Output the records exactly, and drop each picture.

- Excerpted records
★ ★ ★ ★ ★ ★ ★

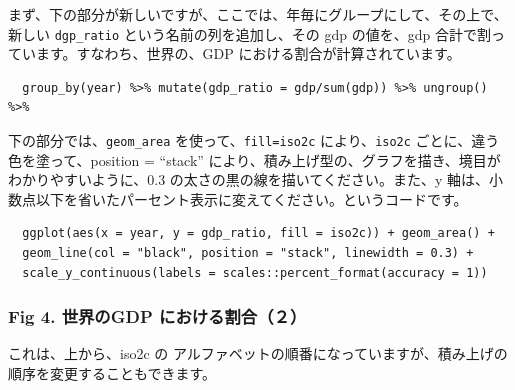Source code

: \documentclass[
  xelatex, ja=standard]{bxjsbook}
\theoremstyle{definition}
\theoremstyle{definition}
\theoremstyle{definition}
\theoremstyle{definition}
\theoremstyle{remark}
\begin{document}
まず、下の部分が新しいですが、ここでは、年毎にグループにして、その上で、新しい \texttt{dgp\_ratio} という名前の列を追加し、その gdp の値を、gdp 合計で割っています。すなわち、世界の、GDP における割合が計算されています。

\begin{verbatim}
  group_by(year) %>% mutate(gdp_ratio = gdp/sum(gdp)) %>% ungroup() %>%
\end{verbatim}

下の部分では、\texttt{geom\_area} を使って、\texttt{fill=iso2c} により、\texttt{iso2c} ごとに、違う色を塗って、position = ``stack'' により、積み上げ型の、グラフを描き、境目がわかりやすいように、0.3 の太さの黒の線を描いてください。また、y 軸は、小数点以下を省いたパーセント表示に変えてください。というコードです。

\begin{verbatim}
  ggplot(aes(x = year, y = gdp_ratio, fill = iso2c)) + geom_area() +
  geom_line(col = "black", position = "stack", linewidth = 0.3) + 
  scale_y_continuous(labels = scales::percent_format(accuracy = 1))
\end{verbatim}

\hypertarget{fig-4.-ux4e16ux754cux306egdp-ux306bux304aux3051ux308bux5272ux5408uxff12}{%
\subsubsection{Fig 4. 世界のGDP における割合（２）}\label{fig-4.-ux4e16ux754cux306egdp-ux306bux304aux3051ux308bux5272ux5408uxff12}}

これは、上から、iso2c の アルファベットの順番になっていますが、積み上げの順序を変更することもできます。
\end{document}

★ ★ ★ ★ ★ ★ ★

- Solution for this task
Source code

: \documentclass[
  xelatex, ja=standard]{bxjsbook}
\theoremstyle{definition}
\theoremstyle{definition}
\theoremstyle{definition}
\theoremstyle{definition}
\theoremstyle{remark}
\begin{document}
まず、下の部分が新しいですが、ここでは、年毎にグループにして、その上で、新しい \texttt{dgp\_ratio} という名前の列を追加し、その gdp の値を、gdp 合計で割っています。すなわち、世界の、GDP における割合が計算されています。

\begin{verbatim}
  group_by(year) %>% mutate(gdp_ratio = gdp/sum(gdp)) %>% ungroup() %>%
\end{verbatim}

下の部分では、\texttt{geom\_area} を使って、\texttt{fill=iso2c} により、\texttt{iso2c} ごとに、違う色を塗って、position = ``stack'' により、積み上げ型の、グラフを描き、境目がわかりやすいように、0.3 の太さの黒の線を描いてください。また、y 軸は、小数点以下を省いたパーセント表示に変えてください。というコードです。

\begin{verbatim}
  ggplot(aes(x = year, y = gdp_ratio, fill = iso2c)) + geom_area() +
  geom_line(col = "black", position = "stack", linewidth = 0.3) + 
  scale_y_continuous(labels = scales::percent_format(accuracy = 1))
\end{verbatim}

\hypertarget{fig-4.-ux4e16ux754cux306egdp-ux306bux304aux3051ux308bux5272ux5408uxff12}{%
\subsubsection{Fig 4. 世界のGDP における割合（２）}\label{fig-4.-ux4e16ux754cux306egdp-ux306bux304aux3051ux308bux5272ux5408uxff12}}

これは、上から、iso2c の アルファベットの順番になっていますが、積み上げの順序を変更することもできます。
\end{document}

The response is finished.